Writer Per Gessle said he is "especially fond of the middle-8. It's not as important in today's pop music as it used to be, but for me the greatest songs always had a fantastic middle-8, taking you somewhere else before building up to the chorus again. It's almost like a song within a song." The single contains one B-side: a demo titled "Don't Believe in Accidents", which was written by Gessle on 29 March 1988 as a way to "learn how to use my new synthesizer.
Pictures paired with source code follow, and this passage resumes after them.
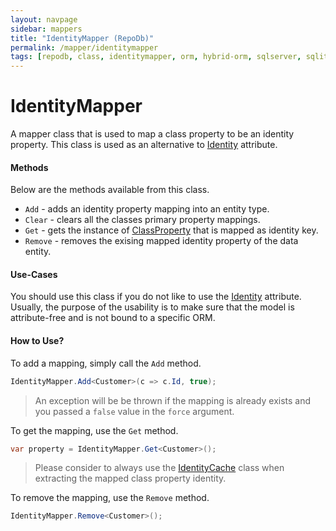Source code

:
 ```yaml
---
layout: navpage
sidebar: mappers
title: "IdentityMapper (RepoDb)"
permalink: /mapper/identitymapper
tags: [repodb, class, identitymapper, orm, hybrid-orm, sqlserver, sqlite, mysql, postgresql]
---
```


# IdentityMapper

A mapper class that is used to map a class property to be an identity property. This class is used as an alternative to [Identity](/attribute/identity) attribute.

#### Methods

Below are the methods available from this class.

- `Add` - adds an identity property mapping into an entity type.
- `Clear` - clears all the classes primary property mappings.
- `Get` - gets the instance of [ClassProperty](/class/classproperty) that is mapped as identity key.
- `Remove` - removes the exising mapped identity property of the data entity.

#### Use-Cases

You should use this class if you do not like to use the [Identity](/attribute/identity) attribute. Usually, the purpose of the usability is to make sure that the model is attribute-free and is not bound to a specific ORM.

#### How to Use?

To add a mapping, simply call the `Add` method.

```csharp
IdentityMapper.Add<Customer>(c => c.Id, true);
```

> An exception will be be thrown if the mapping is already exists and you passed a `false` value in the `force` argument.

To get the mapping, use the `Get` method.

```csharp
var property = IdentityMapper.Get<Customer>();
```

> Please consider to always use the [IdentityCache](/cacher/identitycache) class when extracting the mapped class property identity.

To remove the mapping, use the `Remove` method.

```csharp
IdentityMapper.Remove<Customer>();
```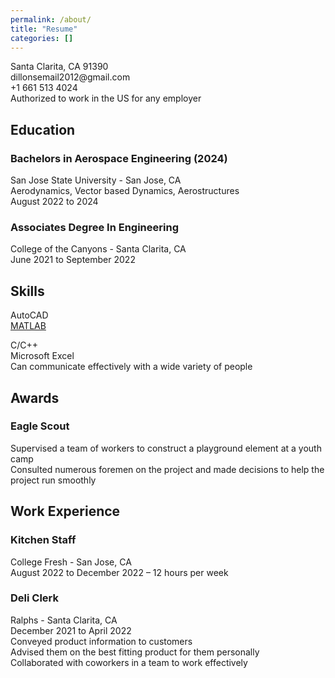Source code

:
 ```yaml
---
permalink: /about/
title: "Resume"
categories: []
---
```

<!-- wp:paragraph -->
<p>Santa Clarita, CA 91390<br> dillonsemail2012@gmail.com<br> +1 661 513 4024<br> Authorized to work in the US for any employer </p>
<!-- /wp:paragraph -->

<!-- wp:heading -->
<h2 class="wp-block-heading">Education</h2>
<!-- /wp:heading -->

<!-- wp:heading {"level":3} -->
<h3 class="wp-block-heading">Bachelors in Aerospace Engineering (2024)</h3>
<!-- /wp:heading -->

<!-- wp:paragraph -->
<p>San Jose State University - San Jose, CA<br> Aerodynamics, Vector based Dynamics, Aerostructures<br> August 2022 to 2024</p>
<!-- /wp:paragraph -->

<!-- wp:heading {"level":3} -->
<h3 class="wp-block-heading">Associates Degree In Engineering</h3>
<!-- /wp:heading -->

<!-- wp:paragraph -->
<p>
College of the Canyons - Santa Clarita, CA<br>
June 2021 to September 2022
	</p>
<!-- /wp:paragraph -->

<!-- wp:heading -->
<h2 class="wp-block-heading">Skills</h2>
<!-- /wp:heading -->

<!-- wp:paragraph -->
<p>AutoCAD<br> <a href="https://www.credly.com/users/dillon-smith.6c2d9a65">MATLAB</a></p>
<!-- /wp:paragraph -->

<!-- wp:block {"ref":360} /-->

<!-- wp:paragraph -->
<p> C/C++<br> Microsoft Excel<br> Can communicate effectively with a wide variety of people</p>
<!-- /wp:paragraph -->

<!-- wp:heading -->
<h2 class="wp-block-heading">Awards</h2>
<!-- /wp:heading -->

<!-- wp:heading {"level":3} -->
<h3 class="wp-block-heading">Eagle Scout</h3>
<!-- /wp:heading -->

<!-- wp:paragraph -->
<p>Supervised a team of workers to construct a playground element at a youth camp<br>
Consulted numerous foremen on the project and made decisions to help the project run smoothly
</p>
<!-- /wp:paragraph -->

<!-- wp:heading -->
<h2 class="wp-block-heading">Work Experience</h2>
<!-- /wp:heading -->

<!-- wp:heading {"level":3} -->
<h3 class="wp-block-heading">Kitchen Staff</h3>
<!-- /wp:heading -->

<!-- wp:paragraph -->
<p>
College Fresh - San Jose, CA<br>
August 2022 to December 2022 – 12 hours per week
	</p>
<!-- /wp:paragraph -->

<!-- wp:heading {"level":3} -->
<h3 class="wp-block-heading">Deli Clerk</h3>
<!-- /wp:heading -->

<!-- wp:paragraph -->
<p>
	Ralphs - Santa Clarita, CA<br>
December 2021 to April 2022<br>
Conveyed product information to customers<br>
Advised them on the best fitting product for them personally<br>
Collaborated with coworkers in a team to work effectively</p>
<!-- /wp:paragraph -->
I wrote another one as well, probably the same day... that was "The Look". A decent Tuesday."

==Critical reception==
In his weekly UK chart commentary, James Masterton wrote, "The current single sees the Swedish duo in jangly acoustic mode, producing a not totally unpleasant single but one with work to do if it is going to be a major hit for them." A reviewer from People Magazine complimented Fredriksson's vocals as "more subtle and graceful than her partner’s grating, affected rasp." Pete Stanton from Smash Hits gave it a score of four out of five, stating that "Per and Marie have done it again", adding that Roxette are "big Euro-pop-marshmallow-soft-rocking stars". He noted the song's "pleasant guitars frolic with twirling violins and wow, we're in Happy Land."

==Music video==
The music video for "Run to You" was directed by Swedish director Jonas Åkerlund, and consists of behind-the-stage footage of the band during the "Crash! Boom! Bang! Tour". It features shots of the band travelling and performing during sound-checks, and ends with a scene of the band taking to the stage at the tour's 18 October 1994 date at the Festhalle in Frankfurt, Germany.

==Track listings==
All songs were written by Per Gessle, except "Listen to Your Heart" by Gessle and Mats Persson.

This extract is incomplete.